This is a question I'd like to put to the community because I don't understand it.
What is it about? Well, of course, I, too, like more choices about what kind of character I play, and yes, I, too have availed myself of the multiple-race feature in DAI. It's not that I actively dislike it, or don't understand why people like it.
Meanwhile, what I don't understand is why people find it important, because in my view, it is a completely superficial feature! Every character we play, human or not, is, in spite of a non-human label that was attached to them, still human in everything but name and appearance. And that means, human in everything that counts.
Dwarves...well, they are short and stocky humans with a somewhat interesting cultural background. Elves....somewhat skinny humans with long pointed ears and their own cultural background. Those cultural backgrounds, however, are nothing that a human culture couldn't have. Asari - lesbian human women with a specific culture. Turians - look like "horrible spiky monsters" but psychologically they're just militaristic humans.

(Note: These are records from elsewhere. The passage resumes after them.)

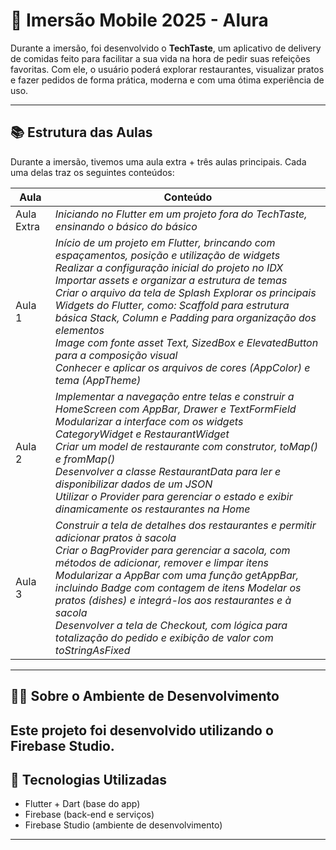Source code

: # 📱 Imersão Mobile 2025 - Alura

Durante a imersão, foi desenvolvido o **TechTaste**, um aplicativo de delivery de comidas feito para facilitar a sua vida na hora de pedir suas refeições favoritas. Com ele, o usuário poderá explorar restaurantes, visualizar pratos e fazer pedidos de forma prática, moderna e com uma ótima experiência de uso.

---

## 📚 Estrutura das Aulas

Durante a imersão, tivemos uma aula extra + três aulas principais. Cada uma delas traz os seguintes conteúdos:

| Aula | Conteúdo |
|------|----------|
| Aula Extra | *Iniciando no Flutter em um projeto fora do TechTaste, ensinando o básico do básico*  |
| Aula 1 | *Início de um projeto em Flutter, brincando com espaçamentos, posição e utilização de widgets <br> Realizar a configuração inicial do projeto no IDX Importar assets e organizar a estrutura de temas <br>Criar o arquivo da tela de Splash Explorar os principais Widgets do Flutter, como: Scaffold para estrutura básica Stack, Column e Padding para organização dos elementos <br> Image com fonte asset Text, SizedBox e ElevatedButton para a composição visual<br> Conhecer e aplicar os arquivos de cores (AppColor) e tema (AppTheme)* |
| Aula 2 | *Implementar a navegação entre telas e construir a HomeScreen com AppBar, Drawer e TextFormField Modularizar a interface com os widgets CategoryWidget e RestaurantWidget <br> Criar um model de restaurante com construtor, toMap() e fromMap() <br>Desenvolver a classe RestaurantData para ler e disponibilizar dados de um JSON<br> Utilizar o Provider para gerenciar o estado e exibir dinamicamente os restaurantes na Home* |
| Aula 3 | *Construir a tela de detalhes dos restaurantes e permitir adicionar pratos à sacola <br>Criar o BagProvider para gerenciar a sacola, com métodos de adicionar, remover e limpar itens <br> Modularizar a AppBar com uma função getAppBar, incluindo Badge com contagem de itens Modelar os pratos (dishes) e integrá-los aos restaurantes e à sacola <br> Desenvolver a tela de Checkout, com lógica para totalização do pedido e exibição de valor com toStringAsFixed* |

---

## 🧑‍💻 Sobre o Ambiente de Desenvolvimento

Este projeto foi desenvolvido utilizando o **Firebase Studio**. 
---

## 🚀 Tecnologias Utilizadas

- Flutter + Dart (base do app)
- Firebase (back-end e serviços)
- Firebase Studio (ambiente de desenvolvimento)

---


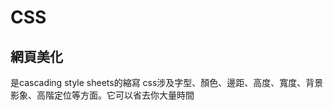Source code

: # CSS
## 網頁美化
是cascading style sheets的縮寫
css涉及字型、顏色、邊距、高度、寬度、背景影象、高階定位等方面。它可以省去你大量時間
### <style>
  - p{
  text-align:center;
  color red: red;
  } 
  (置中,字體紅色)
### 改變字體顏色(單排)
 - < hr /color blue >
  ![image](https://user-images.githubusercontent.com/90757612/148243487-c088f2e3-3b6f-4e9e-98e0-04aae98212a5.png)

### 改字形
  - < FONT face=楷體_GB2312 color =red > 
   - 字形/要改的字形 顏色/要改的顏色
    
![image](https://user-images.githubusercontent.com/90757612/148243433-e958254c-8bfb-4050-87f9-11a2392c74ad.png)

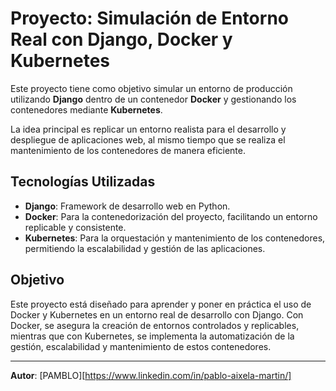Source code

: # Proyecto: Simulación de Entorno Real con Django, Docker y Kubernetes

Este proyecto tiene como objetivo simular un entorno de producción utilizando **Django** dentro de un contenedor **Docker** y gestionando los contenedores mediante **Kubernetes**. 

La idea principal es replicar un entorno realista para el desarrollo y despliegue de aplicaciones web, al mismo tiempo que se realiza el mantenimiento de los contenedores de manera eficiente.

## Tecnologías Utilizadas

- **Django**: Framework de desarrollo web en Python.
- **Docker**: Para la contenedorización del proyecto, facilitando un entorno replicable y consistente.
- **Kubernetes**: Para la orquestación y mantenimiento de los contenedores, permitiendo la escalabilidad y gestión de las aplicaciones.

## Objetivo

Este proyecto está diseñado para aprender y poner en práctica el uso de Docker y Kubernetes en un entorno real de desarrollo con Django. Con Docker, se asegura la creación de entornos controlados y replicables, mientras que con Kubernetes, se implementa la automatización de la gestión, escalabilidad y mantenimiento de estos contenedores.

---

**Autor**: [PAMBLO][https://www.linkedin.com/in/pablo-aixela-martin/]

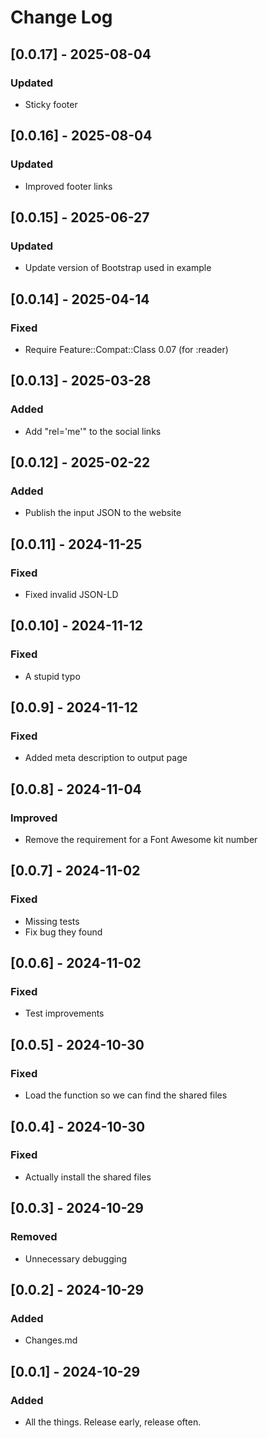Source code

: # Change Log

## [0.0.17] - 2025-08-04

### Updated

- Sticky footer

## [0.0.16] - 2025-08-04

### Updated

- Improved footer links

## [0.0.15] - 2025-06-27

### Updated

- Update version of Bootstrap used in example

## [0.0.14] - 2025-04-14

### Fixed

- Require Feature::Compat::Class 0.07 (for :reader)

## [0.0.13] - 2025-03-28

### Added

- Add "rel='me'" to the social links

## [0.0.12] - 2025-02-22

### Added

- Publish the input JSON to the website

## [0.0.11] - 2024-11-25

### Fixed

- Fixed invalid JSON-LD

## [0.0.10] - 2024-11-12

### Fixed

- A stupid typo

## [0.0.9] - 2024-11-12

### Fixed

- Added meta description to output page

## [0.0.8] - 2024-11-04

### Improved

- Remove the requirement for a Font Awesome kit number

## [0.0.7] - 2024-11-02

### Fixed

- Missing tests
- Fix bug they found

## [0.0.6] - 2024-11-02

### Fixed

- Test improvements

## [0.0.5] - 2024-10-30

### Fixed

- Load the function so we can find the shared files

## [0.0.4] - 2024-10-30

### Fixed

- Actually install the shared files

## [0.0.3] - 2024-10-29

### Removed

- Unnecessary debugging

## [0.0.2] - 2024-10-29

### Added

- Changes.md

## [0.0.1] - 2024-10-29
 
### Added
 
- All the things. Release early, release often.

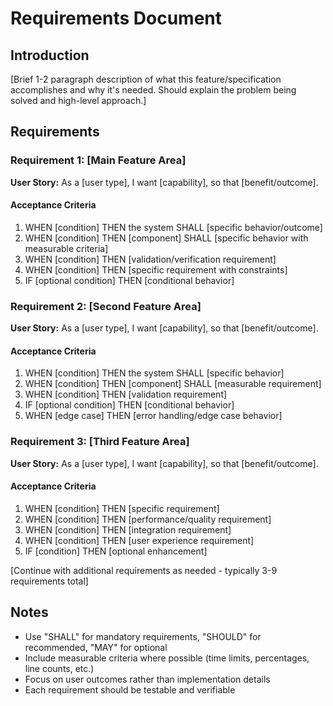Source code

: # Requirements Document

## Introduction

[Brief 1-2 paragraph description of what this feature/specification accomplishes and why it's needed. Should explain the problem being solved and high-level approach.]

## Requirements

### Requirement 1: [Main Feature Area]

**User Story:** As a [user type], I want [capability], so that [benefit/outcome].

#### Acceptance Criteria

1. WHEN [condition] THEN the system SHALL [specific behavior/outcome]
2. WHEN [condition] THEN [component] SHALL [specific behavior with measurable criteria]
3. WHEN [condition] THEN [validation/verification requirement]
4. WHEN [condition] THEN [specific requirement with constraints]
5. IF [optional condition] THEN [conditional behavior]

### Requirement 2: [Second Feature Area]

**User Story:** As a [user type], I want [capability], so that [benefit/outcome].

#### Acceptance Criteria

1. WHEN [condition] THEN the system SHALL [specific behavior]
2. WHEN [condition] THEN [component] SHALL [measurable requirement]
3. WHEN [condition] THEN [validation requirement]
4. IF [optional condition] THEN [conditional behavior]
5. WHEN [edge case] THEN [error handling/edge case behavior]

### Requirement 3: [Third Feature Area]

**User Story:** As a [user type], I want [capability], so that [benefit/outcome].

#### Acceptance Criteria

1. WHEN [condition] THEN [specific requirement]
2. WHEN [condition] THEN [performance/quality requirement]
3. WHEN [condition] THEN [integration requirement]
4. WHEN [condition] THEN [user experience requirement]
5. IF [condition] THEN [optional enhancement]

[Continue with additional requirements as needed - typically 3-9 requirements total]

## Notes

- Use "SHALL" for mandatory requirements, "SHOULD" for recommended, "MAY" for optional
- Include measurable criteria where possible (time limits, percentages, line counts, etc.)
- Focus on user outcomes rather than implementation details
- Each requirement should be testable and verifiable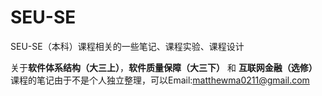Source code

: # SEU-SE
SEU-SE（本科）课程相关的一些笔记、课程实验、课程设计

关于**软件体系结构（大三上）**，**软件质量保障（大三下）** 和 **互联网金融（选修）** 课程的笔记由于不是个人独立整理，可以Email:matthewma0211@gmail.com
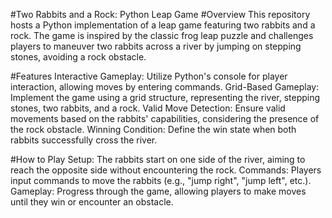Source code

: #Two Rabbits and a Rock: Python Leap Game
#Overview
This repository hosts a Python implementation of a leap game featuring two rabbits and a rock. The game is inspired by the classic frog leap puzzle and challenges players to maneuver two rabbits across a river by jumping on stepping stones, avoiding a rock obstacle.

#Features
Interactive Gameplay: Utilize Python's console for player interaction, allowing moves by entering commands.
Grid-Based Gameplay: Implement the game using a grid structure, representing the river, stepping stones, two rabbits, and a rock.
Valid Move Detection: Ensure valid movements based on the rabbits' capabilities, considering the presence of the rock obstacle.
Winning Condition: Define the win state when both rabbits successfully cross the river.

#How to Play
Setup: The rabbits start on one side of the river, aiming to reach the opposite side without encountering the rock.
Commands: Players input commands to move the rabbits (e.g., "jump right", "jump left", etc.).
Gameplay: Progress through the game, allowing players to make moves until they win or encounter an obstacle.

I've heard people say playing humans is boring. Well, if that's so, then playing elves or dwarves, or asari or turians in Mass Effect, is just as boring because these races and species are plainly not non-human enough to make the difference to the human standard significant.
To add to that, since the foundation on which "non-human" races and species are built is a particular human archetype, playing those is usually much more limiting than playing a human.
So really, why are people so obsessed with this feature? Sure, it's nice to have, but the way it's implemented, it's superficial. Cosmetic. I can imagine any number of character templates I'd find it interesting to play in the world of Thedas, but those that would require a *really* non-human species have never had a fitting species implemented.